Source data
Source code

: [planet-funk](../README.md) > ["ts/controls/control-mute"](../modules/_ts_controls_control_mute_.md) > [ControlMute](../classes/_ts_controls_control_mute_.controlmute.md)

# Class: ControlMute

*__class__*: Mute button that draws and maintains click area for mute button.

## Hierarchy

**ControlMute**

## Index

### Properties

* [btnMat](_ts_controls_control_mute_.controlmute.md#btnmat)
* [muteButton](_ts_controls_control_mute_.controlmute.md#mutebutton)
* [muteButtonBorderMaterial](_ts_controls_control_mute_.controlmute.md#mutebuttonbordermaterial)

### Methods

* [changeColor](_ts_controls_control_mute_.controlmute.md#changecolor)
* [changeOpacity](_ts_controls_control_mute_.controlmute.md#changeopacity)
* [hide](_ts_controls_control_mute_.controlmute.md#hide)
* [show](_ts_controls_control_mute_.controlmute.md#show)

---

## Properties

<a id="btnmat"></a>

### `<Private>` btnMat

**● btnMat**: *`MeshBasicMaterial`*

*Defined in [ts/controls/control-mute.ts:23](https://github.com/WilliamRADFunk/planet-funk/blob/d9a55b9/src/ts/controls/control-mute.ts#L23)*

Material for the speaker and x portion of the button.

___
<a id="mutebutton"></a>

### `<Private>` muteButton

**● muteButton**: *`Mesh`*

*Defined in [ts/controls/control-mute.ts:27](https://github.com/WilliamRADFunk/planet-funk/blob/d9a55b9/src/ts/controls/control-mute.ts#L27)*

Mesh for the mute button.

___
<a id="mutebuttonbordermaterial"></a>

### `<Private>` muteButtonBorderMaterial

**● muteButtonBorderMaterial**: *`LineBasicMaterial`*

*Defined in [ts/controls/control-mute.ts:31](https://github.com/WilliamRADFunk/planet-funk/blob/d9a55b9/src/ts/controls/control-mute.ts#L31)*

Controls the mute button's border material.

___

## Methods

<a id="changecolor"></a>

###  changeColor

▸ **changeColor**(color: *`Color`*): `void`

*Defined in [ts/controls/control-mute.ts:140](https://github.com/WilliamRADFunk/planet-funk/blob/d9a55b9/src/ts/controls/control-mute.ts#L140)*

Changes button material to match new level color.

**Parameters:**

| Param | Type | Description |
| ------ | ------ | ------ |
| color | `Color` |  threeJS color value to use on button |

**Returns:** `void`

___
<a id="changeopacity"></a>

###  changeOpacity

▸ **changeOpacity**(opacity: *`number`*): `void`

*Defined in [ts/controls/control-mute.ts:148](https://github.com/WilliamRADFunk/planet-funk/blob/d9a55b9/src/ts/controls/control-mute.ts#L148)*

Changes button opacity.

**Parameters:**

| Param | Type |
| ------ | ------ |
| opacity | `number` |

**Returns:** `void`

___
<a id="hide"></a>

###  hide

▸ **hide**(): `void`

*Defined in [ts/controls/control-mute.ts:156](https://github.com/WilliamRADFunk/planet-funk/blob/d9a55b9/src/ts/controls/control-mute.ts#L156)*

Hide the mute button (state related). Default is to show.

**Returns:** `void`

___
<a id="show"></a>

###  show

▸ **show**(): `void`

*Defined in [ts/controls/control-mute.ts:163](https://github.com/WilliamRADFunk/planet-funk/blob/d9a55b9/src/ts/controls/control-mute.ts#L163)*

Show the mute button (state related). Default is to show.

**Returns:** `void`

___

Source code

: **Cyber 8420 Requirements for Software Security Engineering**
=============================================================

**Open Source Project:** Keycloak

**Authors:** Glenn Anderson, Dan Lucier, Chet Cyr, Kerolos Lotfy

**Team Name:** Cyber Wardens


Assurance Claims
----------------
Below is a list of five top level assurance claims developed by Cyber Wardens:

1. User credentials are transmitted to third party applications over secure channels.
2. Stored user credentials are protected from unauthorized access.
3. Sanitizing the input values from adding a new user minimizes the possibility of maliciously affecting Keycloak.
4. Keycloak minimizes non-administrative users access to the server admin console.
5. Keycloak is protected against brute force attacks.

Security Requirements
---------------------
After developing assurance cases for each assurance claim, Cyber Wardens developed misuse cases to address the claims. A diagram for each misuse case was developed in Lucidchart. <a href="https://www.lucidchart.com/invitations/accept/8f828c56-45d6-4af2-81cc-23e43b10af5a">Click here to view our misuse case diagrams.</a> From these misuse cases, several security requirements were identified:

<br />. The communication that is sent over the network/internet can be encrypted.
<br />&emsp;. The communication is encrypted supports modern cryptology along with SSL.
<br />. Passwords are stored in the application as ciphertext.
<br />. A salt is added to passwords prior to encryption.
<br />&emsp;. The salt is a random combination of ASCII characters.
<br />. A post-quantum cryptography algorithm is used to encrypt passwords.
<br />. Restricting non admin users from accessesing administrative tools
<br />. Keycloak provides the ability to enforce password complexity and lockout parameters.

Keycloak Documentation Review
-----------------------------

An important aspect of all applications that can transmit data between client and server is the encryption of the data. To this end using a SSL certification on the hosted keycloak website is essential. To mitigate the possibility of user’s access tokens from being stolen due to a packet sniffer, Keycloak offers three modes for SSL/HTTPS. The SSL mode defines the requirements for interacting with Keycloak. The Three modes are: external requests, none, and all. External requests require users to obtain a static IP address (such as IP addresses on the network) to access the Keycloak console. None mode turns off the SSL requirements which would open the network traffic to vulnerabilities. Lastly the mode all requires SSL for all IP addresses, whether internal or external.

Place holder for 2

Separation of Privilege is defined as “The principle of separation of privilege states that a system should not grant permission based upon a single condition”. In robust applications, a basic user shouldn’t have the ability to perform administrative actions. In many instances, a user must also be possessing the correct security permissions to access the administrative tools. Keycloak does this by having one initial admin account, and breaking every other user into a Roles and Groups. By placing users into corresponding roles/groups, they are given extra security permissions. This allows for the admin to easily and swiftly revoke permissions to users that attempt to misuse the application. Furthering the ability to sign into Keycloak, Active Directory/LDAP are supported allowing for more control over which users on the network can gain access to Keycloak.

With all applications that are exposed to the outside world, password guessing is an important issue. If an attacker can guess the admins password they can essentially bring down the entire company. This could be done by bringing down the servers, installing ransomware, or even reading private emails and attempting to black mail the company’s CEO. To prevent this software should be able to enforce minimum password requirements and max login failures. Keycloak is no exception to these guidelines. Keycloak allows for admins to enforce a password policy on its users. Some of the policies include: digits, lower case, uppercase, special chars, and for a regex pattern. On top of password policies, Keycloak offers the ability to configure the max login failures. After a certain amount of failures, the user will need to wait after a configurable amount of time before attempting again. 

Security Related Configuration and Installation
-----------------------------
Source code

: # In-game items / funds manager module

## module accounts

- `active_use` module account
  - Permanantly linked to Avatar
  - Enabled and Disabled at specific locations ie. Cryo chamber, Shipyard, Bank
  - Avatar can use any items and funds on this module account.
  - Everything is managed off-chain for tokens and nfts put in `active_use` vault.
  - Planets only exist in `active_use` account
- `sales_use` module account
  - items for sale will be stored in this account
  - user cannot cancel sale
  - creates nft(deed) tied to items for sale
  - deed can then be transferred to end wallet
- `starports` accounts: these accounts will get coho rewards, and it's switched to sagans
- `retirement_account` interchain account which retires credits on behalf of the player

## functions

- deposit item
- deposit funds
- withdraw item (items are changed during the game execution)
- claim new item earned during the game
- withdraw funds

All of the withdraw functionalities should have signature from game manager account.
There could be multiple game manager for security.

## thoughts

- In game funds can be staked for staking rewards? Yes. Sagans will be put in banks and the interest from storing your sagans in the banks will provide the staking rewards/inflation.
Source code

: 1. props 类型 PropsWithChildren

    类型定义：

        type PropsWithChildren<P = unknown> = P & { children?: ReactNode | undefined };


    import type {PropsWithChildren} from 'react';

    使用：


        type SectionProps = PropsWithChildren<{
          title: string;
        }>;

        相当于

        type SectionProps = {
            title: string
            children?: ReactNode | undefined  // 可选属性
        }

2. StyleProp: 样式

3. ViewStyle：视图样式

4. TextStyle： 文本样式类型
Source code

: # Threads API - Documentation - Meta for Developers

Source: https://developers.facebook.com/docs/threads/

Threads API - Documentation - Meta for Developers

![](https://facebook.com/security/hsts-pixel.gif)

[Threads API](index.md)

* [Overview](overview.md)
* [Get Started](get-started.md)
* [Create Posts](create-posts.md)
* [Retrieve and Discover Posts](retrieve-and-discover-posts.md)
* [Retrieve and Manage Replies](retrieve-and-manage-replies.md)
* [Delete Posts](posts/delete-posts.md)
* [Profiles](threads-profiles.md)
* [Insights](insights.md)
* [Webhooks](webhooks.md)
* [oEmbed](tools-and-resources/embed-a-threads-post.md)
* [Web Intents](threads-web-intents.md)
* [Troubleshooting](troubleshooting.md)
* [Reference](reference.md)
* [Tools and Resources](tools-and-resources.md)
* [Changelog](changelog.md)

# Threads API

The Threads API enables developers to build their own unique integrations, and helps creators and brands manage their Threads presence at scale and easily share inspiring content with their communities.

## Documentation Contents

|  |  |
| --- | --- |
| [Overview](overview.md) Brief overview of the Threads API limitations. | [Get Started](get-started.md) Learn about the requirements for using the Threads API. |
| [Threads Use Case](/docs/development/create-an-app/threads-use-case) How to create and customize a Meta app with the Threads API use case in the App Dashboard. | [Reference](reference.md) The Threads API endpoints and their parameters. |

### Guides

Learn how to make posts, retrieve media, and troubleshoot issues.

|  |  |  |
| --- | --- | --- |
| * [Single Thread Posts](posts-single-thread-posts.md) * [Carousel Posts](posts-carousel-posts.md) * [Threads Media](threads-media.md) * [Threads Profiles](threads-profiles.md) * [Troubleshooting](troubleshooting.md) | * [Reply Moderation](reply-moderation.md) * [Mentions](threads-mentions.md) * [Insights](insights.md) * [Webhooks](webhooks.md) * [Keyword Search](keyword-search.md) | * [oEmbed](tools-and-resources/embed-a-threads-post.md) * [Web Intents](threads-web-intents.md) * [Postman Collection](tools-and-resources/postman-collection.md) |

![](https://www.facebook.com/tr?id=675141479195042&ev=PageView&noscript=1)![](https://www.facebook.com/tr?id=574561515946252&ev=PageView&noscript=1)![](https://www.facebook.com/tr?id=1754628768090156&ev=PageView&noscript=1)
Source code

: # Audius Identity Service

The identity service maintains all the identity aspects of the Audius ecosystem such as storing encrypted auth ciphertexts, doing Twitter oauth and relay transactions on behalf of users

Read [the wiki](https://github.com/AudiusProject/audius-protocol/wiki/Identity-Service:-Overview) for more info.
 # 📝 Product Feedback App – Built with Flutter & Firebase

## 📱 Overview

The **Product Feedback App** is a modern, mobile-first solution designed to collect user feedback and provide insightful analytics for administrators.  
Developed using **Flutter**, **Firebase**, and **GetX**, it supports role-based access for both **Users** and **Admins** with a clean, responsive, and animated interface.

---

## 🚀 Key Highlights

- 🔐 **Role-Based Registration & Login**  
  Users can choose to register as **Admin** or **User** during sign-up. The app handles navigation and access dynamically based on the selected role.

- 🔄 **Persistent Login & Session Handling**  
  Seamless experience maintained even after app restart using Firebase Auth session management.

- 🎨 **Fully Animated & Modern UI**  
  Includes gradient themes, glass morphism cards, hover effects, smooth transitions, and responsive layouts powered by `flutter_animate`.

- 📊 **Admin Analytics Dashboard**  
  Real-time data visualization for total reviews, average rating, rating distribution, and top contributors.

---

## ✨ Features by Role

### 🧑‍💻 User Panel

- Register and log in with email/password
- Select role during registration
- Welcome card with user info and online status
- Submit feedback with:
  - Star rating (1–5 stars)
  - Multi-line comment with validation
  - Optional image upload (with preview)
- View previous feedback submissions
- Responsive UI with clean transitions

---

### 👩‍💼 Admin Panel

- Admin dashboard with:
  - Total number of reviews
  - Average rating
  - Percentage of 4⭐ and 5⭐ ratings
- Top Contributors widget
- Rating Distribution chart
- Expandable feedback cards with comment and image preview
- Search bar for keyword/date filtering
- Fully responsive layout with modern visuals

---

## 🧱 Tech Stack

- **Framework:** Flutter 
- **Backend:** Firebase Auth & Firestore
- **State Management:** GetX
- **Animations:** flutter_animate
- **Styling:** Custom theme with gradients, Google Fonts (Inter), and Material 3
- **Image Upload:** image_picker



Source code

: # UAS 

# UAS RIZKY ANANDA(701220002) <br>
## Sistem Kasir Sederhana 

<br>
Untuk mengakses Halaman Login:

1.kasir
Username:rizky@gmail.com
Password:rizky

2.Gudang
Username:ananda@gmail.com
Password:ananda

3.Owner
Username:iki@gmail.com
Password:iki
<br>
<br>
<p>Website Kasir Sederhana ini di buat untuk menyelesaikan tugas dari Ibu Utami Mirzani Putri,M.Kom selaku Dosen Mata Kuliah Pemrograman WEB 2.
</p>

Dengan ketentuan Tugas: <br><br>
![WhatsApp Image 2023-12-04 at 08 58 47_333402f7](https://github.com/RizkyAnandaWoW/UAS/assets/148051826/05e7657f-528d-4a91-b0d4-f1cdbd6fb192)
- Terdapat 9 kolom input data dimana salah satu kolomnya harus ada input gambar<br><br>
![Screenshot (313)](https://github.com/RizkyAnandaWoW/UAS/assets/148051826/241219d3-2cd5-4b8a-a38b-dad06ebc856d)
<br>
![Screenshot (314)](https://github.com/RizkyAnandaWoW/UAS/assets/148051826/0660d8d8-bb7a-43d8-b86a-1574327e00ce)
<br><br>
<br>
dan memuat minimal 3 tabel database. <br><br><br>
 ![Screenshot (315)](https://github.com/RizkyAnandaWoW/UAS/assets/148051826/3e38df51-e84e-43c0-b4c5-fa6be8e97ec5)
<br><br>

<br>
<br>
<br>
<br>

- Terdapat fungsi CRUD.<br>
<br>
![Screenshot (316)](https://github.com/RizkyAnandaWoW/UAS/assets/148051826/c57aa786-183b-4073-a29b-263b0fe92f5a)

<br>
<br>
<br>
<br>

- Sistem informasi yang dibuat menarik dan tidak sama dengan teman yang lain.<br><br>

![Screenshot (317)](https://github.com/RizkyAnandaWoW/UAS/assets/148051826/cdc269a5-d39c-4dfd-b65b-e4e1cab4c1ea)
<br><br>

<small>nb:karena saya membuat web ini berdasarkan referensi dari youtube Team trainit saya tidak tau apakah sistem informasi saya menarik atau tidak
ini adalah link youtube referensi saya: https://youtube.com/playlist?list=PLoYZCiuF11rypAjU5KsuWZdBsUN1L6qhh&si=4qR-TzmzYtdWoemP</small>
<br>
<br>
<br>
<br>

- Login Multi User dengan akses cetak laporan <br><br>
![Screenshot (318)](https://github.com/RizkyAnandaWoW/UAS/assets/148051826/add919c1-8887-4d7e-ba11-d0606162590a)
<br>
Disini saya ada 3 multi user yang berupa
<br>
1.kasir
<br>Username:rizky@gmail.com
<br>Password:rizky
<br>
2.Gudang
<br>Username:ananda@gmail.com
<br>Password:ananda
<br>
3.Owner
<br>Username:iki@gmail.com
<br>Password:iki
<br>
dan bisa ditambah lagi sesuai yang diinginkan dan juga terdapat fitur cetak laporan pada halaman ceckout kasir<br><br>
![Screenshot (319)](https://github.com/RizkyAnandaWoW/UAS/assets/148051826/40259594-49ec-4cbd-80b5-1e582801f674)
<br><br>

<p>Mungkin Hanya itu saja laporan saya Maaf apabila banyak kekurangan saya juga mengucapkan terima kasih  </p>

- Work instruction
Which lines above run from the one containing "- Register and log in with email/password" to the one containing "- Terdapat 9"? Give them again exactly, both ends included.

- Task solution
- Register and log in with email/password
- Select role during registration
- Welcome card with user info and online status
- Submit feedback with:
  - Star rating (1–5 stars)
  - Multi-line comment with validation
  - Optional image upload (with preview)
- View previous feedback submissions
- Responsive UI with clean transitions

---

### 👩‍💼 Admin Panel

- Admin dashboard with:
  - Total number of reviews
  - Average rating
  - Percentage of 4⭐ and 5⭐ ratings
- Top Contributors widget
- Rating Distribution chart
- Expandable feedback cards with comment and image preview
- Search bar for keyword/date filtering
- Fully responsive layout with modern visuals

---

## 🧱 Tech Stack

- **Framework:** Flutter 
- **Backend:** Firebase Auth & Firestore
- **State Management:** GetX
- **Animations:** flutter_animate
- **Styling:** Custom theme with gradients, Google Fonts (Inter), and Material 3
- **Image Upload:** image_picker



Source code

: # UAS 

# UAS RIZKY ANANDA(701220002) <br>
## Sistem Kasir Sederhana 

<br>
Untuk mengakses Halaman Login:

1.kasir
Username:rizky@gmail.com
Password:rizky

2.Gudang
Username:ananda@gmail.com
Password:ananda

3.Owner
Username:iki@gmail.com
Password:iki
<br>
<br>
<p>Website Kasir Sederhana ini di buat untuk menyelesaikan tugas dari Ibu Utami Mirzani Putri,M.Kom selaku Dosen Mata Kuliah Pemrograman WEB 2.
</p>

Dengan ketentuan Tugas: <br><br>
![WhatsApp Image 2023-12-04 at 08 58 47_333402f7](https://github.com/RizkyAnandaWoW/UAS/assets/148051826/05e7657f-528d-4a91-b0d4-f1cdbd6fb192)
- Terdapat 9 kolom input data dimana salah satu kolomnya harus ada input gambar<br><br>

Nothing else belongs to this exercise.